:: YOUR OBJECTIVE ::
Write each entry out again exactly as it was given.

(RECORDS SUPPLIED begins)

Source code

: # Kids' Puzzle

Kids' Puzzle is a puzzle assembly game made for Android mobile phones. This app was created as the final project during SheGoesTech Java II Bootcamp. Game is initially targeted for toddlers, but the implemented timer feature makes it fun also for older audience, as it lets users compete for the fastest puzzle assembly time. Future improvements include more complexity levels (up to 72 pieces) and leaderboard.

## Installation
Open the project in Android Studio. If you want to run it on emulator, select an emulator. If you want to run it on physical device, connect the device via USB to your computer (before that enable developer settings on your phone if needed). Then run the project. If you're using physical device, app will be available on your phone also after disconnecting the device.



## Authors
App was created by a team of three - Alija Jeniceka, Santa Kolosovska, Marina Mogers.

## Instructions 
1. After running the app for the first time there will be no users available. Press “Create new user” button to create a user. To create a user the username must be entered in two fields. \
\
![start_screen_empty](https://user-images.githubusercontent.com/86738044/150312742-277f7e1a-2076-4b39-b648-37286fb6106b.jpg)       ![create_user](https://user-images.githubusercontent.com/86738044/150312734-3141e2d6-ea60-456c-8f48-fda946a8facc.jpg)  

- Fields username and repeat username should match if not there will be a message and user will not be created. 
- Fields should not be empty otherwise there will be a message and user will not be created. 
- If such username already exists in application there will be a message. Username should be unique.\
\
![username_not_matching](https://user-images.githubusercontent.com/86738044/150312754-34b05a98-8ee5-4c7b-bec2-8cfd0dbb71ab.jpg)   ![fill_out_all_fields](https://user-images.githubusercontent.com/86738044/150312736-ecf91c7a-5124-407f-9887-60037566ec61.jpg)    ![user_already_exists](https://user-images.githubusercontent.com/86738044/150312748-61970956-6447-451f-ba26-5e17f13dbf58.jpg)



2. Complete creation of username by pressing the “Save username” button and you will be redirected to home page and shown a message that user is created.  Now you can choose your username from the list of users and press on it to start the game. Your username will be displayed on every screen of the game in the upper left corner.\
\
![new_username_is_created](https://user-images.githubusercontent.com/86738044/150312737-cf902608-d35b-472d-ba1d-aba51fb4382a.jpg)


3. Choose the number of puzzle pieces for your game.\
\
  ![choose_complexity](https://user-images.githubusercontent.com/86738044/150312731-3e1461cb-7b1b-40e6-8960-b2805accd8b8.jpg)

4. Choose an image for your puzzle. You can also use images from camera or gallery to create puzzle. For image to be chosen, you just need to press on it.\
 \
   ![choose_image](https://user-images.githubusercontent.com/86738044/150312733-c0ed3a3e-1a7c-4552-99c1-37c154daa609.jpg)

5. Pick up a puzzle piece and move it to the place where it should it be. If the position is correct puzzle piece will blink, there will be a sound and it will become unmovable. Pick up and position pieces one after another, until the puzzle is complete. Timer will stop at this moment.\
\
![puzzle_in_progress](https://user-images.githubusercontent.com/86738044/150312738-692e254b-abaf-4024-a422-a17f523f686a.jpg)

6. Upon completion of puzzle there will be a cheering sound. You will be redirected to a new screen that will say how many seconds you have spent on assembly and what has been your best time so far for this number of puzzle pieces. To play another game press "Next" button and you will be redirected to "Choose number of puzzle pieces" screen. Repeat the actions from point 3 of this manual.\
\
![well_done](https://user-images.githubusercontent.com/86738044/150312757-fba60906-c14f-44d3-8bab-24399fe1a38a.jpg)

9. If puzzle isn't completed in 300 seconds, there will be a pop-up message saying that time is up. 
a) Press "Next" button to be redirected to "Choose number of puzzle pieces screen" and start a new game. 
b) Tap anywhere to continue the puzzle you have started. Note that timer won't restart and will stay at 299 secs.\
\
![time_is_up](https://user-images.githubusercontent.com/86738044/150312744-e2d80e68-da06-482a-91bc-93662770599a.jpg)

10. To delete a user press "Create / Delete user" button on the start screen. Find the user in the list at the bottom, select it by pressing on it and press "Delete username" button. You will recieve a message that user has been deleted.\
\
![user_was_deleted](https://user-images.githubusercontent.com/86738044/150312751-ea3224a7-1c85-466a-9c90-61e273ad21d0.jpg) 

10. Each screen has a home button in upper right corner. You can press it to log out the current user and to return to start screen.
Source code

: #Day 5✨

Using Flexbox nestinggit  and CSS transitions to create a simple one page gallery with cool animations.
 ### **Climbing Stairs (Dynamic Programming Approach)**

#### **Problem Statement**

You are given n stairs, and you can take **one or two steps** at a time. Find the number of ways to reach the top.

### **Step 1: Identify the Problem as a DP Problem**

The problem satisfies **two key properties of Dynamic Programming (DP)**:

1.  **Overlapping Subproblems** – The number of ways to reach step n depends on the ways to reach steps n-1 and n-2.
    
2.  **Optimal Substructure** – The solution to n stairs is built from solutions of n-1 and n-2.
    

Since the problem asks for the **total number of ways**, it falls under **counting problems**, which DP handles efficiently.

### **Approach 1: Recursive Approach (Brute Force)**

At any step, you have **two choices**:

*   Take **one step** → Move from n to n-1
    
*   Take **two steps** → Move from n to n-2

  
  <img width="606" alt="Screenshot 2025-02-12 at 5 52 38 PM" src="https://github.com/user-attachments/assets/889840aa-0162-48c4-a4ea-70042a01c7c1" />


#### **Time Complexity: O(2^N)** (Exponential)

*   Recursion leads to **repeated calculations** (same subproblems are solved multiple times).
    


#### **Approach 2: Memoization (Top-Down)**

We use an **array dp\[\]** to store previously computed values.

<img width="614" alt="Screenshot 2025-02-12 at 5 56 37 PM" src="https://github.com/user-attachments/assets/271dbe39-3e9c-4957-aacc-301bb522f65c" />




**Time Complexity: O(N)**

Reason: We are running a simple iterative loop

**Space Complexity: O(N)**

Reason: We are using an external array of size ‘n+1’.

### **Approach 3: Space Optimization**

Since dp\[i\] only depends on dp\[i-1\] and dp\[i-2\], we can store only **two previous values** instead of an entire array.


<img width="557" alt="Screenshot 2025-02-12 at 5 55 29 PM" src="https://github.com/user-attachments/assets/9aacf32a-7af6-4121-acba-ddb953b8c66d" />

(RECORDS SUPPLIED ends)

:: RESPONSE AREA ::
Source code

: # Kids' Puzzle

Kids' Puzzle is a puzzle assembly game made for Android mobile phones. This app was created as the final project during SheGoesTech Java II Bootcamp. Game is initially targeted for toddlers, but the implemented timer feature makes it fun also for older audience, as it lets users compete for the fastest puzzle assembly time. Future improvements include more complexity levels (up to 72 pieces) and leaderboard.

## Installation
Open the project in Android Studio. If you want to run it on emulator, select an emulator. If you want to run it on physical device, connect the device via USB to your computer (before that enable developer settings on your phone if needed). Then run the project. If you're using physical device, app will be available on your phone also after disconnecting the device.



## Authors
App was created by a team of three - Alija Jeniceka, Santa Kolosovska, Marina Mogers.

## Instructions 
1. After running the app for the first time there will be no users available. Press “Create new user” button to create a user. To create a user the username must be entered in two fields. \
\
![start_screen_empty](https://user-images.githubusercontent.com/86738044/150312742-277f7e1a-2076-4b39-b648-37286fb6106b.jpg)       ![create_user](https://user-images.githubusercontent.com/86738044/150312734-3141e2d6-ea60-456c-8f48-fda946a8facc.jpg)  

- Fields username and repeat username should match if not there will be a message and user will not be created. 
- Fields should not be empty otherwise there will be a message and user will not be created. 
- If such username already exists in application there will be a message. Username should be unique.\
\
![username_not_matching](https://user-images.githubusercontent.com/86738044/150312754-34b05a98-8ee5-4c7b-bec2-8cfd0dbb71ab.jpg)   ![fill_out_all_fields](https://user-images.githubusercontent.com/86738044/150312736-ecf91c7a-5124-407f-9887-60037566ec61.jpg)    ![user_already_exists](https://user-images.githubusercontent.com/86738044/150312748-61970956-6447-451f-ba26-5e17f13dbf58.jpg)



2. Complete creation of username by pressing the “Save username” button and you will be redirected to home page and shown a message that user is created.  Now you can choose your username from the list of users and press on it to start the game. Your username will be displayed on every screen of the game in the upper left corner.\
\
![new_username_is_created](https://user-images.githubusercontent.com/86738044/150312737-cf902608-d35b-472d-ba1d-aba51fb4382a.jpg)


3. Choose the number of puzzle pieces for your game.\
\
  ![choose_complexity](https://user-images.githubusercontent.com/86738044/150312731-3e1461cb-7b1b-40e6-8960-b2805accd8b8.jpg)

4. Choose an image for your puzzle. You can also use images from camera or gallery to create puzzle. For image to be chosen, you just need to press on it.\
 \
   ![choose_image](https://user-images.githubusercontent.com/86738044/150312733-c0ed3a3e-1a7c-4552-99c1-37c154daa609.jpg)

5. Pick up a puzzle piece and move it to the place where it should it be. If the position is correct puzzle piece will blink, there will be a sound and it will become unmovable. Pick up and position pieces one after another, until the puzzle is complete. Timer will stop at this moment.\
\
![puzzle_in_progress](https://user-images.githubusercontent.com/86738044/150312738-692e254b-abaf-4024-a422-a17f523f686a.jpg)

6. Upon completion of puzzle there will be a cheering sound. You will be redirected to a new screen that will say how many seconds you have spent on assembly and what has been your best time so far for this number of puzzle pieces. To play another game press "Next" button and you will be redirected to "Choose number of puzzle pieces" screen. Repeat the actions from point 3 of this manual.\
\
![well_done](https://user-images.githubusercontent.com/86738044/150312757-fba60906-c14f-44d3-8bab-24399fe1a38a.jpg)

9. If puzzle isn't completed in 300 seconds, there will be a pop-up message saying that time is up. 
a) Press "Next" button to be redirected to "Choose number of puzzle pieces screen" and start a new game. 
b) Tap anywhere to continue the puzzle you have started. Note that timer won't restart and will stay at 299 secs.\
\
![time_is_up](https://user-images.githubusercontent.com/86738044/150312744-e2d80e68-da06-482a-91bc-93662770599a.jpg)

10. To delete a user press "Create / Delete user" button on the start screen. Find the user in the list at the bottom, select it by pressing on it and press "Delete username" button. You will recieve a message that user has been deleted.\
\
![user_was_deleted](https://user-images.githubusercontent.com/86738044/150312751-ea3224a7-1c85-466a-9c90-61e273ad21d0.jpg) 

10. Each screen has a home button in upper right corner. You can press it to log out the current user and to return to start screen.
Source code

: #Day 5✨

Using Flexbox nestinggit  and CSS transitions to create a simple one page gallery with cool animations.
 ### **Climbing Stairs (Dynamic Programming Approach)**

#### **Problem Statement**

You are given n stairs, and you can take **one or two steps** at a time. Find the number of ways to reach the top.

### **Step 1: Identify the Problem as a DP Problem**

The problem satisfies **two key properties of Dynamic Programming (DP)**:

1.  **Overlapping Subproblems** – The number of ways to reach step n depends on the ways to reach steps n-1 and n-2.
    
2.  **Optimal Substructure** – The solution to n stairs is built from solutions of n-1 and n-2.
    

Since the problem asks for the **total number of ways**, it falls under **counting problems**, which DP handles efficiently.

### **Approach 1: Recursive Approach (Brute Force)**

At any step, you have **two choices**:

*   Take **one step** → Move from n to n-1
    
*   Take **two steps** → Move from n to n-2

  
  <img width="606" alt="Screenshot 2025-02-12 at 5 52 38 PM" src="https://github.com/user-attachments/assets/889840aa-0162-48c4-a4ea-70042a01c7c1" />


#### **Time Complexity: O(2^N)** (Exponential)

*   Recursion leads to **repeated calculations** (same subproblems are solved multiple times).
    


#### **Approach 2: Memoization (Top-Down)**

We use an **array dp\[\]** to store previously computed values.

<img width="614" alt="Screenshot 2025-02-12 at 5 56 37 PM" src="https://github.com/user-attachments/assets/271dbe39-3e9c-4957-aacc-301bb522f65c" />




**Time Complexity: O(N)**

Reason: We are running a simple iterative loop

**Space Complexity: O(N)**

Reason: We are using an external array of size ‘n+1’.

### **Approach 3: Space Optimization**

Since dp\[i\] only depends on dp\[i-1\] and dp\[i-2\], we can store only **two previous values** instead of an entire array.


<img width="557" alt="Screenshot 2025-02-12 at 5 55 29 PM" src="https://github.com/user-attachments/assets/9aacf32a-7af6-4121-acba-ddb953b8c66d" />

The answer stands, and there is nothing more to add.